• Slaughterhouse 5 (comic book adaptation) — Kurt Vonnegut, Ryan North, Albert Monteys (2020) 
  • Economic Science Fictions — AUDINT, Khairani Barokka, Carina Brand, Ha-Joon Chang, Miriam Cherry, William Davies, Mark Fisher, Dan Gavshon-Brady, James Pockson, Owen Hatherley, Laura Horn, Tim Jackson, Mark Johnson, Bastien Kerspern, Nora O Murchú, Tobias Revell et al., Judy Thorne, Sherryl Vint, Joseph Walton, Brian Willems (2018) 
  • The Long Earth — Stephen Baxter, Terry Pratchett (2012) 
  • The Owl Service — Alan Garner (1967) 
  • Girl, Woman, Other — Bernadine Evaristo (2019) 

The Slaughterhouse 5 comic was good, faithful with occasional sparks of originality. Ryan North is a great comics writer, reading Adventure Time with J_ is always a joy but here it feels like he’s perhaps too reverent? I don’t know, it probably takes about the same amount of time to read the novel as it does the adaptation and the original is much deeper and richer and stranger.

Economic Science Fictions had some decent pieces but it mostly didn’t click for me. A lot of it had that academic writing thing where I get to the end of an essay and it feels both like i’ve been reading it for years and like I’ve just read the introduction and haven’t got much out of it. I think this is likely as much a fsailing on my part as on any of the academics.

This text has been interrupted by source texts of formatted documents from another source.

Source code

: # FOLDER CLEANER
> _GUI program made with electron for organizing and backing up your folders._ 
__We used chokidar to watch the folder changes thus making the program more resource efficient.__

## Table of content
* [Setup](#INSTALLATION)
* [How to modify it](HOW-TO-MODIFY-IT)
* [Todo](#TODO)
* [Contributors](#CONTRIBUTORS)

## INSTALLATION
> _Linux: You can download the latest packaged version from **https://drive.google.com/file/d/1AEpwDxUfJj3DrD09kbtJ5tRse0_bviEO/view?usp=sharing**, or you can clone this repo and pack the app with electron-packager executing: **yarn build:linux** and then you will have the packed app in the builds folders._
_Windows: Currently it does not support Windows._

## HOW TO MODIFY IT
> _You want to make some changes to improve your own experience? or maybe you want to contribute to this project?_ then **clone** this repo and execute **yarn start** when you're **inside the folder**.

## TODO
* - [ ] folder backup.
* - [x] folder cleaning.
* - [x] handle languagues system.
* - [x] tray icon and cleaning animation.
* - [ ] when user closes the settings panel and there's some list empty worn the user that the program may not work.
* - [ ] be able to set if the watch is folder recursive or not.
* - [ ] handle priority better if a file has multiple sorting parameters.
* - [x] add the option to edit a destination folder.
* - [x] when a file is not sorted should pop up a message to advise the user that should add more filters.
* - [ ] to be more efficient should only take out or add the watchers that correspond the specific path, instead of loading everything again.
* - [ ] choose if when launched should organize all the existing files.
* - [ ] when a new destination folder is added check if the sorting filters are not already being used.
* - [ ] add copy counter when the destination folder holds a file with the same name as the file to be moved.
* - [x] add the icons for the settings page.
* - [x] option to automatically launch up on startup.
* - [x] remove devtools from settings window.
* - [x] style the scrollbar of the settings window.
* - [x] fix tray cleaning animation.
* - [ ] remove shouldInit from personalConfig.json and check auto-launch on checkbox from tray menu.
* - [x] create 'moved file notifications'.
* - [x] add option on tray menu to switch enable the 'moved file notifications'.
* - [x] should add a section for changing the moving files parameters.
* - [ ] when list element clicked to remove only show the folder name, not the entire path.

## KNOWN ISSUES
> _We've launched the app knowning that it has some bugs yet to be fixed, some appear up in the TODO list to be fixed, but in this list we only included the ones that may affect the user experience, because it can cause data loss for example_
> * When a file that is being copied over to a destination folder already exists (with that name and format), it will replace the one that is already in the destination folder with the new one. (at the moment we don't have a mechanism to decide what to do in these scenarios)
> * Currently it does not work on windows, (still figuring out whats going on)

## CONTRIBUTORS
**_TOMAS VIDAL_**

The Long Earth was exactly what I expected. Inventive world building but not world changing. I expect I’ll read the rest of the series in time but I’m not in a rush.

The Owl Service I read to K_. It is a wierd childrens book, all atmosphere and allusion and it expects quite a lot of a young reader in terms of an understanding of class and cross cultural dynamics (esp. a reader separated from the action by 50 odd years). Not sure I’d recomend it but it leaves an impression.

Girl Woman Other. It’s a shame this had to share the Booker with Margret Atwood (I’ve not read The Testaments but I’ve always been ambivalent towards her stuff and a sequel to The Handmaids Tale coinciding with a  popular HBO adaptaion of same doesn’t fill me with excitement) though I didn’t pay much attention at the time I’m sure there are some ‘takes’ on the internet which i might look up. Also, look, did you see what just happened? I’m all of a sudden not talking about the book. The book is as you’d probably expect from the surrounding chatter very good, Evaristo has a great command of character and achieves an awful lot with not much, so many characters all alive in a brief novel.